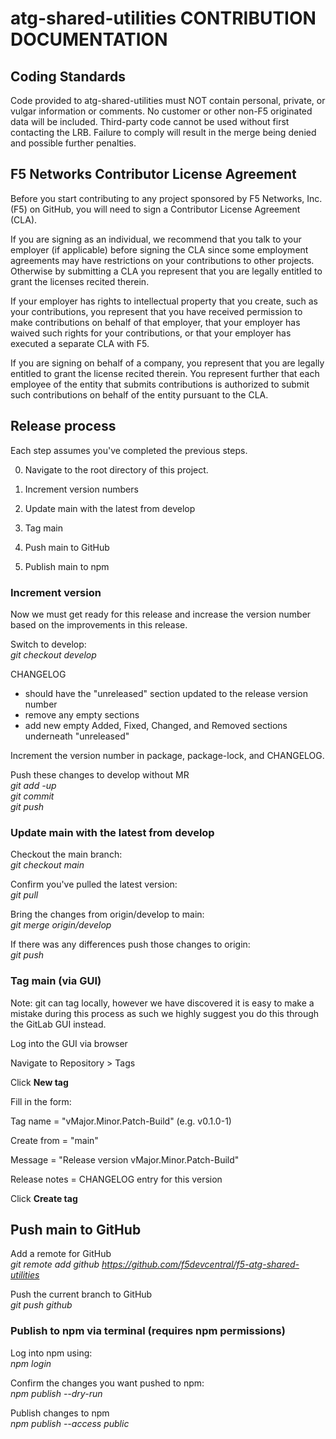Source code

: # atg-shared-utilities CONTRIBUTION DOCUMENTATION

## Coding Standards

Code provided to atg-shared-utilities must NOT contain personal, private, or vulgar information or comments. No customer or other non-F5 originated data will be included. Third-party code cannot be used without first contacting the LRB. Failure to comply will result in the merge being denied and possible further penalties.

## F5 Networks Contributor License Agreement

Before you start contributing to any project sponsored by F5 Networks, Inc. (F5) on GitHub, you will need to sign a Contributor License Agreement (CLA).

If you are signing as an individual, we recommend that you talk to your employer (if applicable) before signing the CLA since some employment agreements may have restrictions on your contributions to other projects.
Otherwise by submitting a CLA you represent that you are legally entitled to grant the licenses recited therein.

If your employer has rights to intellectual property that you create, such as your contributions, you represent that you have received permission to make contributions on behalf of that employer, that your employer has waived such rights for your contributions, or that your employer has executed a separate CLA with F5.

If you are signing on behalf of a company, you represent that you are legally entitled to grant the license recited therein.
You represent further that each employee of the entity that submits contributions is authorized to submit such contributions on behalf of the entity pursuant to the CLA.

## Release process

Each step assumes you've completed the previous steps.

0. Navigate to the root directory of this project.

1. Increment version numbers

2. Update main with the latest from develop

3. Tag main

4. Push main to GitHub

5. Publish main to npm

### Increment version

Now we must get ready for this release and increase the version number based on the improvements in this release.

Switch to develop:\
*git checkout develop*

CHANGELOG
- should have the "unreleased" section updated to the release version number
- remove any empty sections
- add new empty Added, Fixed, Changed, and Removed sections underneath "unreleased"

Increment the version number in package, package-lock, and CHANGELOG.

Push these changes to develop without MR\
*git add -up*\
*git commit*\
*git push*

### Update main with the latest from develop

Checkout the main branch:\
*git checkout main*

Confirm you've pulled the latest version:\
*git pull*

Bring the changes from origin/develop to main:\
*git merge origin/develop*

If there was any differences push those changes to origin:\
*git push*

### Tag main (via GUI)

Note: git can tag locally, however we have discovered it is easy to make a mistake during this process as such we highly suggest you do this through the GitLab GUI instead.

Log into the GUI via browser

Navigate to Repository > Tags

Click **New tag**

Fill in the form:

Tag name = "vMajor.Minor.Patch-Build" (e.g. v0.1.0-1)

Create from = "main"

Message = "Release version vMajor.Minor.Patch-Build"

Release notes = CHANGELOG entry for this version

Click **Create tag**

## Push main to GitHub

Add a remote for GitHub\
*git remote add github https://github.com/f5devcentral/f5-atg-shared-utilities*

Push the current branch to GitHub\
*git push github*

### Publish to npm via terminal (requires npm permissions)

Log into npm using:\
*npm login*

Confirm the changes you want pushed to npm:\
*npm publish --dry-run*

Publish changes to npm\
*npm publish --access public*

··········

ACTIVITY –
With the images left out, set down every entry exactly.

RESULT –
Source code

: # atg-shared-utilities CONTRIBUTION DOCUMENTATION

## Coding Standards

Code provided to atg-shared-utilities must NOT contain personal, private, or vulgar information or comments. No customer or other non-F5 originated data will be included. Third-party code cannot be used without first contacting the LRB. Failure to comply will result in the merge being denied and possible further penalties.

## F5 Networks Contributor License Agreement

Before you start contributing to any project sponsored by F5 Networks, Inc. (F5) on GitHub, you will need to sign a Contributor License Agreement (CLA).

If you are signing as an individual, we recommend that you talk to your employer (if applicable) before signing the CLA since some employment agreements may have restrictions on your contributions to other projects.
Otherwise by submitting a CLA you represent that you are legally entitled to grant the licenses recited therein.

If your employer has rights to intellectual property that you create, such as your contributions, you represent that you have received permission to make contributions on behalf of that employer, that your employer has waived such rights for your contributions, or that your employer has executed a separate CLA with F5.

If you are signing on behalf of a company, you represent that you are legally entitled to grant the license recited therein.
You represent further that each employee of the entity that submits contributions is authorized to submit such contributions on behalf of the entity pursuant to the CLA.

## Release process

Each step assumes you've completed the previous steps.

0. Navigate to the root directory of this project.

1. Increment version numbers

2. Update main with the latest from develop

3. Tag main

4. Push main to GitHub

5. Publish main to npm

### Increment version

Now we must get ready for this release and increase the version number based on the improvements in this release.

Switch to develop:\
*git checkout develop*

CHANGELOG
- should have the "unreleased" section updated to the release version number
- remove any empty sections
- add new empty Added, Fixed, Changed, and Removed sections underneath "unreleased"

Increment the version number in package, package-lock, and CHANGELOG.

Push these changes to develop without MR\
*git add -up*\
*git commit*\
*git push*

### Update main with the latest from develop

Checkout the main branch:\
*git checkout main*

Confirm you've pulled the latest version:\
*git pull*

Bring the changes from origin/develop to main:\
*git merge origin/develop*

If there was any differences push those changes to origin:\
*git push*

### Tag main (via GUI)

Note: git can tag locally, however we have discovered it is easy to make a mistake during this process as such we highly suggest you do this through the GitLab GUI instead.

Log into the GUI via browser

Navigate to Repository > Tags

Click **New tag**

Fill in the form:

Tag name = "vMajor.Minor.Patch-Build" (e.g. v0.1.0-1)

Create from = "main"

Message = "Release version vMajor.Minor.Patch-Build"

Release notes = CHANGELOG entry for this version

Click **Create tag**

## Push main to GitHub

Add a remote for GitHub\
*git remote add github https://github.com/f5devcentral/f5-atg-shared-utilities*

Push the current branch to GitHub\
*git push github*

### Publish to npm via terminal (requires npm permissions)

Log into npm using:\
*npm login*

Confirm the changes you want pushed to npm:\
*npm publish --dry-run*

Publish changes to npm\
*npm publish --access public*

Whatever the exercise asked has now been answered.